Belgium Pit is situated at 16 Duncombe Rd, Speedwell. This is the corner site diagonally opposite Bristol Brunel Academy, formerly known as Speedwell School. The pit was a ventilation shaft for the nearby Speedwell and Deep Pit collieries. It is not shown on the 1840 tithe map (see Bristol Know Your Place webs site), is shown on the 1880 OS plan and is shown as disused on the 1900 OS plan. Both OS plans show some buildings and a shaft. It is believed that the site was cleared and built on in the 1930s when the rank of shops in Duncombe Road was built.Belgium Pit

An update at 05/09/13.

I was contacted recently by the site manager who was responsible for the demolition done on behalf of Sun Developments Ltd. He was most helpful and provided information and photos for which permission is given to reproduce here. After the demolition of the structure above ground we dug out the foundations to prepare for the new build. During this exercise we excavated to approx. 1m below existing Ground level, approx. 1.3 below path level. The top 1m. was rubble fill on stiff clay. No foundations were found that did not relate to the buildings we had demolished. We did uncover the Mine shaft on the North side of the site. We took several photographs of the area. The shaft was approx. 3m in dia. and filled to approx. 3m. from the top. The shaft was capped with concrete with old railway tracks imbedded within it, this was removed and disposed of. The perimeter of the shaft was 225mm. brickwork and the shaft was circular. It was suggested the 3m. gap between the underside of the cap and top of fill was settlement. The fill was firm as we tried to push it with the bucket of the 13t excavator. We excavated the top of the fill and it comprised of broken brick and debris. We expect whatever buildings were on the site when the shops were built were demolished and used to fill the shaft as the debris in the shaft matched the bricks on the shaft wall. On advice from the Coal Authority, the shaft was filled with 75mm. clean stone. The position of the shaft was recorded. It is good to have the co-operation of the Sun Developments in sharing this information with us. The 1929 date stone from the demolished building is in store with the intention of re-useing it. Planning application 13/03636/F has now been submitted for redevelopment of the site. Comments by 2nd October 2013. No archaeological survey has been performed

Application Rejected.

The report by the officers cites the objections from SGMRG and BIAS, and the city archaeologist recommended standard conditions for archaeological investigation prior to work starting if permission was granted.

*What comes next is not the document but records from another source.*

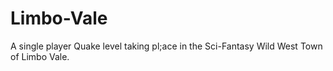 # Limbo-Vale
A single player Quake level taking pl;ace in the Sci-Fantasy Wild West Town of Limbo Vale.
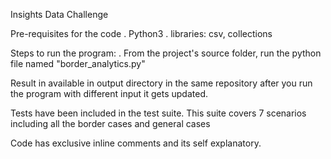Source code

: Insights Data Challenge

Pre-requisites for the code
. Python3
. libraries: csv, collections

Steps to run the program:
. From the project's source folder, run the python file named "border_analytics.py"

Result in available in output directory in the same repository after you run the program with different input it gets updated.

Tests have been included in the test suite. This suite covers 7 scenarios including all the border cases and general cases

Code has exclusive inline comments and its self explanatory.
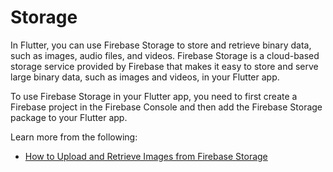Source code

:# Storage

In Flutter, you can use Firebase Storage to store and retrieve binary data, such as images, audio files, and videos. Firebase Storage is a cloud-based storage service provided by Firebase that makes it easy to store and serve large binary data, such as images and videos, in your Flutter app.

To use Firebase Storage in your Flutter app, you need to first create a Firebase project in the Firebase Console and then add the Firebase Storage package to your Flutter app.

Learn more from the following:

- [How to Upload and Retrieve Images from Firebase Storage](https://www.youtube.com/watch?v=sM-WMcX66FI)
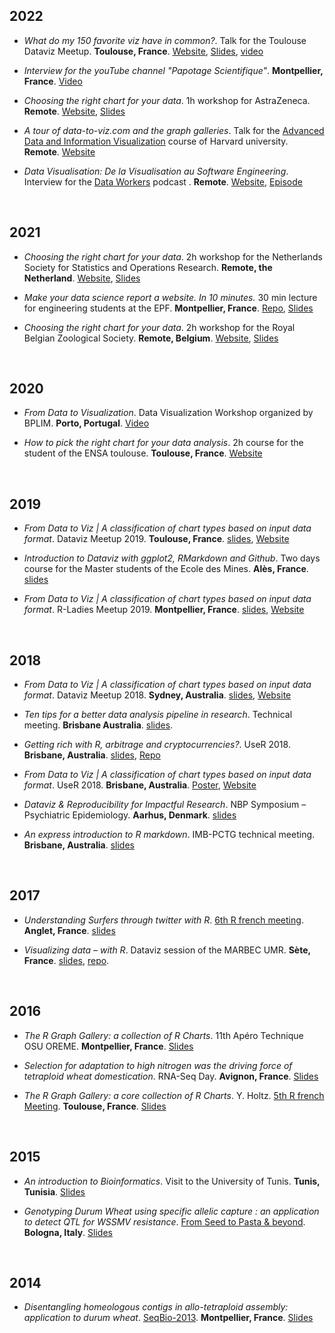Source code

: ## 2022

- *What do my 150 favorite viz have in common?*. Talk for the Toulouse Dataviz Meetup. **Toulouse, France**. [Website](https://www.dataviz-inspiration.com), [Slides](https://github.com/holtzy/Talk/blob/master/2022/What-is-a-impactful-chart.pdf), [video](https://www.youtube.com/watch?v=GIOJfiT8A_s)

- *Interview for the youTube channel "Papotage Scientifique"*. **Montpellier, France**. [Video](https://www.youtube.com/watch?v=D3suqEG82vg)

- *Choosing the right chart for your data*. 1h workshop for AstraZeneca. **Remote**. [Website](https://www.data-to-viz.com), [Slides](https://github.com/holtzy/Talk/blob/master/2022/Talk_AstraZeneca.pdf)

- *A tour of data-to-viz.com and the graph galleries*. Talk for the [Advanced Data and Information Visualization](https://www.hks.harvard.edu/courses/advanced-data-and-information-visualization) course of Harvard university. **Remote**. [Website](https://www.data-to-viz.com)

- *Data Visualisation: De la Visualisation au Software Engineering*. Interview for the [Data Workers](https://www.data-workers.com/podcast/) podcast . **Remote**. [Website](https://www.data-workers.com/podcast/), [Episode](https://www.data-workers.com/2022/02/03/14-data-visualisation-visualisation-software-engineering/)


<br>

## 2021

- *Choosing the right chart for your data*. 2h workshop for the Netherlands Society for Statistics and Operations Research. **Remote, the Netherland**. [Website](https://www.data-to-viz.com), [Slides](https://github.com/holtzy/Talk/blob/master/2021/Talk_NetherlandSocietyStatistics.pdf)

- *Make your data science report a website. In 10 minutes.* 30 min lecture for engineering students at the EPF. **Montpellier, France**. [Repo](https://github.com/holtzy/data_analysis_website), [Slides](https://github.com/holtzy/data_analysis_website)

- *Choosing the right chart for your data*. 2h workshop for the Royal Belgian Zoological Society. **Remote, Belgium**. [Website](https://www.data-to-viz.com), [Slides](https://github.com/holtzy/Talk/blob/master/2021/Talk_BelgianZooSociety.pdf)


<br>

## 2020
- *From Data to Visualization*. Data Visualization Workshop organized by BPLIM. **Porto, Portugal**. [Video](https://www.youtube.com/playlist?list=PLUZo4TFBklMYZhiVPzuV_Oxaqay2WbQIM)

- *How to pick the right chart for your data analysis*. 2h course for the student of the ENSA toulouse. **Toulouse, France**. [Website](https://www.data-to-viz.com)

<br>

## 2019

- *From Data to Viz | A classification of chart types based on input data format*. Dataviz Meetup 2019. **Toulouse, France**. [slides](https://github.com/holtzy/Talk/blob/master/2019/Talk_DatavizMeetup_Toulouse2019.pdf), [Website](https://www.data-to-viz.com)

- *Introduction to Dataviz with ggplot2, RMarkdown and Github*. Two days course for the Master students of the Ecole des Mines. **Alès, France**. [slides](https://www.yan-holtz.com/teaching)

- *From Data to Viz | A classification of chart types based on input data format*. R-Ladies Meetup 2019. **Montpellier, France**. [slides](https://github.com/holtzy/Talk/blob/master/2019/Talk_DatavizMeetup_Montpellier2019.pdf), [Website](https://www.data-to-viz.com)

<br>

## 2018

- *From Data to Viz | A classification of chart types based on input data format*. Dataviz Meetup 2018. **Sydney, Australia**. [slides](https://github.com/holtzy/Talk/blob/master/2018/Talk_DatavizMeetup_Sydney2018.pdf), [Website](https://www.data-to-viz.com)

- *Ten tips for a better data analysis pipeline in research*. Technical meeting. **Brisbane Australia**. [slides](https://github.com/holtzy/Talk/blob/master/2018/Talk_YanHoltz_QBI_August2018.pdf).

- *Getting rich with R, arbitrage and cryptocurrencies?*. UseR 2018. **Brisbane, Australia**. [slides](https://github.com/holtzy/Talk/blob/master/2018/Talk_User2018_crypto.pdf), [Repo](https://github.com/holtzy/Crypto-Arbitrage)

- *From Data to Viz | A classification of chart types based on input data format*. UseR 2018. **Brisbane, Australia**. [Poster](https://www.data-to-viz.com/poster.html), [Website](https://www.data-to-viz.com)

- *Dataviz & Reproducibility for Impactful Research*. NBP Symposium – Psychiatric Epidemiology. **Aarhus, Denmark**. [slides](https://github.com/holtzy/Talk/blob/master/2018/Talk_YanHoltz_Aarhus2018.pdf)

- *An express introduction to R markdown*. IMB-PCTG technical meeting. **Brisbane, Australia**. [slides](https://github.com/holtzy/Talk/blob/master/2018/Introduction_to_Rmarkdown.pdf)

<br>

## 2017

- *Understanding Surfers through twitter with R*. [6th R french meeting](http://angletr2017.com). **Anglet, France**. [slides](https://github.com/holtzy/Talk/blob/master/2017/Holtz_LightTalk_RencontresR_2017.pdf)

- *Visualizing data – with R*. Dataviz session of the MARBEC UMR. **Sète, France**. [slides](https://holtzy.github.io/DatavizWithR_Sete_2017/#1), [repo](https://github.com/holtzy/DatavizWithR_Sete_2017).

<br>

## 2016

- *The R Graph Gallery: a collection of R Charts*. 11th Apéro Technique OSU OREME. **Montpellier, France**. [Slides](https://github.com/holtzy/Talk/blob/master/2016/Holtz_Talk_Atelier_technique_dec_2016.pdf)

- *Selection for adaptation to high nitrogen was the driving force of tetraploid wheat domestication*. RNA-Seq Day.  **Avignon, France**. [Slides](https://github.com/holtzy/Talk/blob/master/2016/talk_rnaseq_workshop_avignon_may_2016.pdf)

- *The R Graph Gallery: a core collection of R Charts*. Y. Holtz. [5th R french Meeting](). **Toulouse, France**. [Slides](https://github.com/holtzy/Talk/blob/master/2016/HoltzY_LightTalk_RencontresR_2016.pdf)

<br>

## 2015

- *An introduction to Bioinformatics*. Visit to the University of Tunis. **Tunis, Tunisia**. [Slides](https://github.com/holtzy/Talk/blob/master/2015/ngs_yh_vr_2015_tunis.pdf)

- *Genotyping Durum Wheat using specific allelic capture : an application to detect QTL for WSSMV resistance*. [From Seed to Pasta & beyond](http://www.fstp15.com/wp-content/uploads/2014/09/ROUND-TABLE-EXPO-3-GIUGNO1.pdf). **Bologna, Italy**. [Slides](https://github.com/holtzy/Talk/blob/master/2015/Presentation_from_BW_to_pasta_2015_05_Italia.pdf)

<br>

## 2014

- *Disentangling homeologous contigs in allo-tetraploid assembly: application to durum wheat*. [SeqBio-2013](http://www.gdr-bim.cnrs.fr/seqbio2013/). **Montpellier, France**.  [Slides](https://github.com/holtzy/Talk/blob/master/2014/recomb-CG-v_y.holtz.pdf)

The main reasons for rejection was the size and mass of the development was unsuitable for the area, and no proper risk analysis had been provided for a site with known coal mining activity.

July 2013

Recently Ken Kemp noticed that 16 Duncombe Road had been demolished, the site levelled and fenced off. He spoke to the JCB driver on site and found out that the shaft had been found and the Coal Authority had done some remedial work. Remains of footings of buildings may have been found, but all was covered now with a blanket of stone and gravel.

On checking planning applications, he found a permission was granted in 2009 for flats on the site, with a condition that an archaeological survey and recording was done prior to commencing work. This planning permission lapsed in 2012.

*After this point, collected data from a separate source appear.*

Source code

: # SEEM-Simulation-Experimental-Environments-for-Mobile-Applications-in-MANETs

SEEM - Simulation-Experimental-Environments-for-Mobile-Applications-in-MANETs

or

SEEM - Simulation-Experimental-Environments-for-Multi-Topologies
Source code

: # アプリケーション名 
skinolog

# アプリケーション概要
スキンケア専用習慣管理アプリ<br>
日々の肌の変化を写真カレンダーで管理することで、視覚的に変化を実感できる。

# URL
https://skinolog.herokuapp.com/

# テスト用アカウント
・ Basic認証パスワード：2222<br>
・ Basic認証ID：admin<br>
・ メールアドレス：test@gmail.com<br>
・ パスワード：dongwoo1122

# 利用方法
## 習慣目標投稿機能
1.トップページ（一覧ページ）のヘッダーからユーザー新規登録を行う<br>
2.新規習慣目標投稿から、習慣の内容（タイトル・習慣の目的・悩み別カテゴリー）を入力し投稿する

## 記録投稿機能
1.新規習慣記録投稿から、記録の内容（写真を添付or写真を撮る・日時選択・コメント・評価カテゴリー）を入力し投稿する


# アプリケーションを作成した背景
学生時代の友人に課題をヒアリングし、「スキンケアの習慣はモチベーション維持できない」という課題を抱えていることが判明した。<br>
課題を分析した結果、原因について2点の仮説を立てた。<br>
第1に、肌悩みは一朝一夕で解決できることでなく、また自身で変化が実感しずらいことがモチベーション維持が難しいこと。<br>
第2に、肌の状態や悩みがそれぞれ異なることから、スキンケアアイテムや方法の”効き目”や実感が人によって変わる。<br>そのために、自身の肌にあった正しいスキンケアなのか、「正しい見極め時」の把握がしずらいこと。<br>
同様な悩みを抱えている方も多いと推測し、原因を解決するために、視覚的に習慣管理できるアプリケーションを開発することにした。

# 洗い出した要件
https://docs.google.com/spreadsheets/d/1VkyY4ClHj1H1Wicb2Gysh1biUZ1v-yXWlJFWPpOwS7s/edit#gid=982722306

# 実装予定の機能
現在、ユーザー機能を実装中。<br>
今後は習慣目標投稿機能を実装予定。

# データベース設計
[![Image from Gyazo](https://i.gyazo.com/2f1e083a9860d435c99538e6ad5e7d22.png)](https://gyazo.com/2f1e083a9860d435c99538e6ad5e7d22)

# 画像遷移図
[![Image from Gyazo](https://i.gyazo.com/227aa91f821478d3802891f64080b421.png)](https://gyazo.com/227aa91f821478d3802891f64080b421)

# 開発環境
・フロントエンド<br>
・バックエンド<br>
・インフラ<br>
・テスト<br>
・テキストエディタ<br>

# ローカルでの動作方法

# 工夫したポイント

He contacted Bob Jones, city archaeology officer, who confirmed there was no existing permission for redevelopment of the site, but a demolition order was issued in March 2013. He agrees the site is important and will recommend the same condition on archaeology if a new planning application is made. Little is known about Belgium Pit, so it is important that any remains are at least recorded, if not actually conserved.

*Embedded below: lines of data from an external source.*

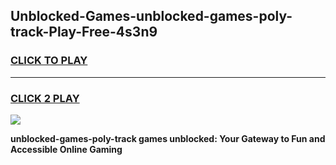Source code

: 
## Unblocked-Games-unblocked-games-poly-track-Play-Free-4s3n9
<h3>
<a href="https://premium76.site?title=unblocked-games-poly-track&ref=22A">CLICK TO PLAY</a></h3>
<hr>

<h3>
<a href="https://premium76.site?title=unblocked-games-poly-track&ref=22A">CLICK 2 PLAY</a>
  
</h3>

<a href="https://premium76.site?title=unblocked-games-poly-track&ref=22A"><img src="https://clearcache.store/games.png"></a>


**unblocked-games-poly-track games unblocked: Your Gateway to Fun and Accessible Online Gaming**
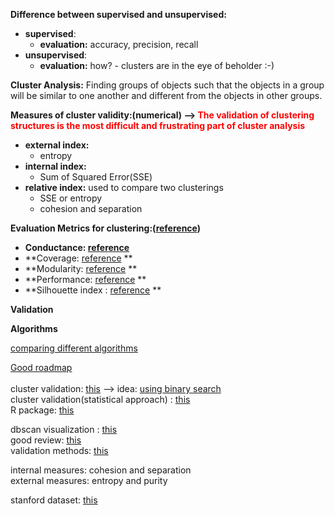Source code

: <b>Difference between supervised and unsupervised:</b>

* **supervised**:
	- **evaluation:** accuracy, precision, recall
* **unsupervised**:
	- **evaluation:** how? - clusters are in the eye of beholder :-)

**Cluster Analysis:** Finding groups of objects such that the objects in a group will be similar to one another and different from the objects in other groups.

**Measures of cluster validity:(numerical) --> <span style="color:red">The validation of clustering structures is the most difficult and frustrating part of cluster analysis </span>**

* **external index:**
	- entropy
* **internal index:**
	- Sum of Squared Error(SSE)
* <b>relative index:</b> used to compare two clusterings
	- SSE or entropy
	- cohesion and separation

**Evaluation Metrics for clustering:(<a href="">reference</a>)**

 * **Conductance: <a href="">reference</a>** 
 * **Coverage: <a href="">reference</a> **
 * **Modularity: <a href="">reference</a> **
 * **Performance: <a href="">reference</a> **
 * **Silhouette index : <a href="http://scikit-learn.org/stable/auto_examples/cluster/plot_kmeans_silhouette_analysis.html">reference</a> **

<b>Validation</b>


<b>Algorithms</b>

<a href="http://scikit-learn.org/stable/auto_examples/cluster/plot_cluster_comparison.html#example-cluster-plot-cluster-comparison-py">comparing different algorithms</a>

<a href="http://papers.nips.cc/paper/2388-learning-spectral-clustering.pdf">Good roadmap</a> <br><br>
cluster validation: <a href="http://www.cs.kent.edu/~jin/DM08/ClusterValidation.pdf">this</a>  --> idea: <u>using binary search</u> <br>
cluster validation(statistical approach) : <a href="http://web.itu.edu.tr/sgunduz/courses/verimaden/paper/validity_survey.pdf">this</a> <br>
R package: <a href="https://cran.r-project.org/web/packages/clValid/vignettes/clValid.pdf">this</a> <br>

dbscan visualization : <a href="http://www.naftaliharris.com/blog/visualizing-dbscan-clustering/">this</a> <br>
good review: <a href="http://www.cs.kent.edu/~jin/DM08/cluster.pdf">this</a> <br>
validation methods: <a href="http://www.cs.kent.edu/~jin/DM08/ClusterValidation.pdf">this</a><br>

internal measures: cohesion and separation <br>
external measures: entropy and purity <br>


stanford dataset: <a href="http://snap.stanford.edu/data/">this</a><br>


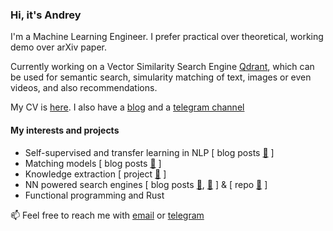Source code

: ### Hi, it's Andrey

I'm a Machine Learning Engineer.
I prefer practical over theoretical, working demo over arXiv paper.

Currently working on a Vector Similarity Search Engine [Qdrant](https://github.com/qdrant/qdrant), which can be used for semantic search, simularity matching of text, images or even videos, and also recommendations.

My CV is [here](https://blog.vasnetsov.com/andrey_vasnetsov_cv.pdf).
I also have a [blog](https://blog.vasnetsov.com) and a [telegram channel](https://t.me/neural_network_engineering)

#### My interests and projects

* Self-supervised and transfer learning in NLP [ blog posts [🔗](https://blog.vasnetsov.com/posts/memory-augmented/) ]
* Matching models [ blog posts [🔗](https://blog.vasnetsov.com/posts/nn-matching/) ]
* Knowledge extraction [ project [🔗](https://mention.vasnetsov.com/) ]
* NN powered search engines [ blog posts [🔗](https://blog.vasnetsov.com/posts/categorical-hnsw/), [🔗](https://blog.vasnetsov.com/posts/categorical-hnsw-part-2/) ]
 & [ repo [🔗](https://github.com/generall/cat_hnswlib/blob/master/CATEGORIES.md) ]
* Functional programming and Rust




📫 Feel free to reach me with [email](mailto:andrey@vasnetsov.com) or [telegram](https://t.me/generall93)
<!--
**generall/generall** is a ✨ _special_ ✨ repository because its `README.md` (this file) appears on your GitHub profile.

Here are some ideas to get you started:

- 🔭 I’m currently working on ...
- 🌱 I’m currently learning ...
- 👯 I’m looking to collaborate on ...
- 🤔 I’m looking for help with ...
- 💬 Ask me about ...
- 📫 How to reach me: ...
- 😄 Pronouns: ...
- ⚡ Fun fact: ...
-->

Since at the present, there is no evidence of redevelopment work, and demolition was done legally, there appears no action can be taken by the city officers. There appears to be a weakness here in the preservation or recording of archaeological remains. There would be nothing to prevent the demolition contractor destroying the archaeology, either deliberately or unintentionally, as part of the site clearance while demolishing the existing 1930s building.